Brown butter is a wonderful, wonderful thing. Evocatively called beurre noisette (hazelnut butter) in French, it gives God's own grease a sweet, nutty flavor, turning in its smooth richness for one more liquid, dark and complex. It's a classic "sauce" nearly on its own when splashed with a little lemon juice or vinegar to brighten it, maybe with some shallots and capers to bring it up even higher, or some chopped nuts to accentuate its fatty goodness. Herbs like parsley, thyme or rosemary get all happy in there, too, chopped and tossed in at the last second. Spoon some on sautéed chicken, fish or pork, and you're in business.

But brown butter is one of those things that can turn on you in a second. It just gets more and more flavorful as it browns, until it hits some evilly magic point that turns it black, bitter and nasty. (There actually are uses for "buerre noir," but I tend to leave that napalm alone.) So for beginners, it's best to brown your butter slowly.

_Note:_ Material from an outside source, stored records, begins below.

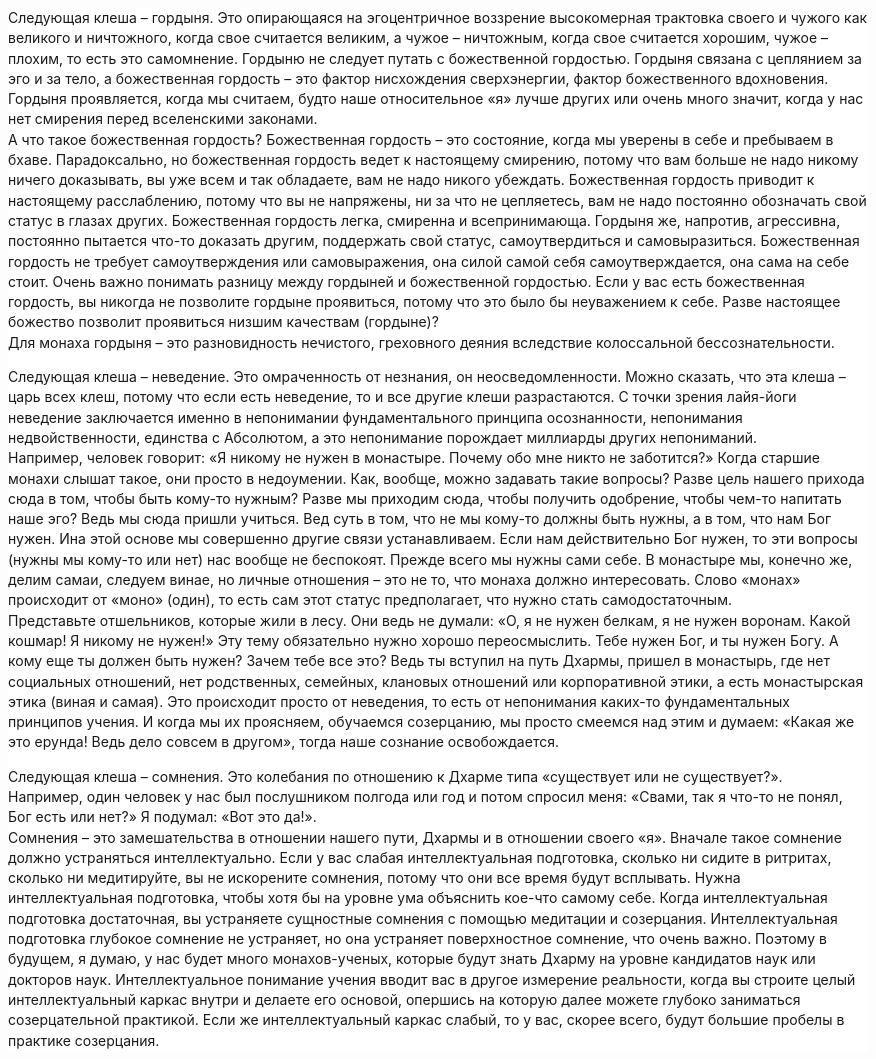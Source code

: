  Следующая клеша – гордыня. Это опирающаяся на эгоцентричное воззрение высокомерная трактовка своего и чужого как великого и ничтожного, когда свое считается великим, а чужое – ничтожным, когда свое считается хорошим, чужое – плохим, то есть это самомнение. Гордыню не следует путать с божественной гордостью. Гордыня связана с цеплянием за эго и за тело, а божественная гордость – это фактор нисхождения сверхэнергии, фактор божественного вдохновения. Гордыня проявляется, когда мы считаем, будто наше относительное «я» лучше других или очень много значит, когда у нас нет смирения перед вселенскими законами.   
 А что такое божественная гордость? Божественная гордость – это состояние, когда мы уверены в себе и пребываем в бхаве. Парадоксально, но божественная гордость ведет к настоящему смирению, потому что вам больше не надо никому ничего доказывать, вы уже всем и так обладаете, вам не надо никого убеждать. Божественная гордость приводит к настоящему расслаблению, потому что вы не напряжены, ни за что не цепляетесь, вам не надо постоянно обозначать свой статус в глазах других. Божественная гордость легка, смиренна и всепринимающа. Гордыня же, напротив, агрессивна, постоянно пытается что-то доказать другим, поддержать свой статус, самоутвердиться и самовыразиться. Божественная гордость не требует самоутверждения или самовыражения, она силой самой себя самоутверждается, она сама на себе стоит. Очень важно понимать разницу между гордыней и божественной гордостью. Если у вас есть божественная гордость, вы никогда не позволите гордыне проявиться, потому что это было бы неуважением к себе. Разве настоящее божество позволит проявиться низшим качествам (гордыне)?   
 Для монаха гордыня – это разновидность нечистого, греховного деяния вследствие колоссальной бессознательности.   
  
 Следующая клеша – неведение. Это омраченность от незнания, он неосведомленности. Можно сказать, что эта клеша – царь всех клеш, потому что если есть неведение, то и все другие клеши разрастаются. С точки зрения лайя-йоги неведение заключается именно в непонимании фундаментального принципа осознанности, непонимания недвойственности, единства с Абсолютом, а это непонимание порождает миллиарды других непониманий.   
 Например, человек говорит: «Я никому не нужен в монастыре. Почему обо мне никто не заботится?» Когда старшие монахи слышат такое, они просто в недоумении. Как, вообще, можно задавать такие вопросы? Разве цель нашего прихода сюда в том, чтобы быть кому-то нужным? Разве мы приходим сюда, чтобы получить одобрение, чтобы чем-то напитать наше эго? Ведь мы сюда пришли учиться. Вед суть в том, что не мы кому-то должны быть нужны, а в том, что нам Бог нужен. Ина этой основе мы совершенно другие связи устанавливаем. Если нам действительно Бог нужен, то эти вопросы (нужны мы кому-то или нет) нас вообще не беспокоят. Прежде всего мы нужны сами себе. В монастыре мы, конечно же, делим самаи, следуем винае, но личные отношения – это не то, что монаха должно интересовать. Слово «монах» происходит от «моно» (один), то есть сам этот статус предполагает, что нужно стать самодостаточным.   
 Представьте отшельников, которые жили в лесу. Они ведь не думали: «О, я не нужен белкам, я не нужен воронам. Какой кошмар! Я никому не нужен!» Эту тему обязательно нужно хорошо переосмыслить. Тебе нужен Бог, и ты нужен Богу. А кому еще ты должен быть нужен? Зачем тебе все это? Ведь ты вступил на путь Дхармы, пришел в монастырь, где нет социальных отношений, нет родственных, семейных, клановых отношений или корпоративной этики, а есть монастырская этика (виная и самая). Это происходит просто от неведения, то есть от непонимания каких-то фундаментальных принципов учения. И когда мы их проясняем, обучаемся созерцанию, мы просто смеемся над этим и думаем: «Какая же это ерунда! Ведь дело совсем в другом», тогда наше сознание освобождается.   
  
 Следующая клеша – сомнения. Это колебания по отношению к Дхарме типа «существует или не существует?».   
 Например, один человек у нас был послушником полгода или год и потом спросил меня: «Свами, так я что-то не понял, Бог есть или нет?» Я подумал: «Вот это да!».   
 Сомнения – это замешательства в отношении нашего пути, Дхармы и в отношении своего «я». Вначале такое сомнение должно устраняться интеллектуально. Если у вас слабая интеллектуальная подготовка, сколько ни сидите в ритритах, сколько ни медитируйте, вы не искорените сомнения, потому что они все время будут всплывать. Нужна интеллектуальная подготовка, чтобы хотя бы на уровне ума объяснить кое-что самому себе. Когда интеллектуальная подготовка достаточная, вы устраняете сущностные сомнения с помощью медитации и созерцания. Интеллектуальная подготовка глубокое сомнение не устраняет, но она устраняет поверхностное сомнение, что очень важно. Поэтому в будущем, я думаю, у нас будет много монахов-ученых, которые будут знать Дхарму на уровне кандидатов наук или докторов наук. Интеллектуальное понимание учения вводит вас в другое измерение реальности, когда вы строите целый интеллектуальный каркас внутри и делаете его основой, опершись на которую далее можете глубоко заниматься созерцательной практикой. Если же интеллектуальный каркас слабый, то у вас, скорее всего, будут большие пробелы в практике созерцания.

The safest way I've found to do it is this: Put a heavy, light-colored pan over medium heat. (Black-bottomed or nonstick pans make it hard to see the color.) Cut the butter into one-inch pieces, so that they melt and color evenly -- you don't want a big lump of butter still sliding around solid while stuff is already burning around it.

If you're using just a small amount of butter, there's really no mystery. Just let it get hot, foam and settle, and keep a close eye on the color of the milk solids at the bottom. Like caramel, the darker they are, the more complex the flavor, but the jump from dark to burnt is a shockingly quick one, so err on the side of safety. If you're using this is as a sauce, add your lemon juice or capers or whatever else immediately, as it will help to cool it down and set the color.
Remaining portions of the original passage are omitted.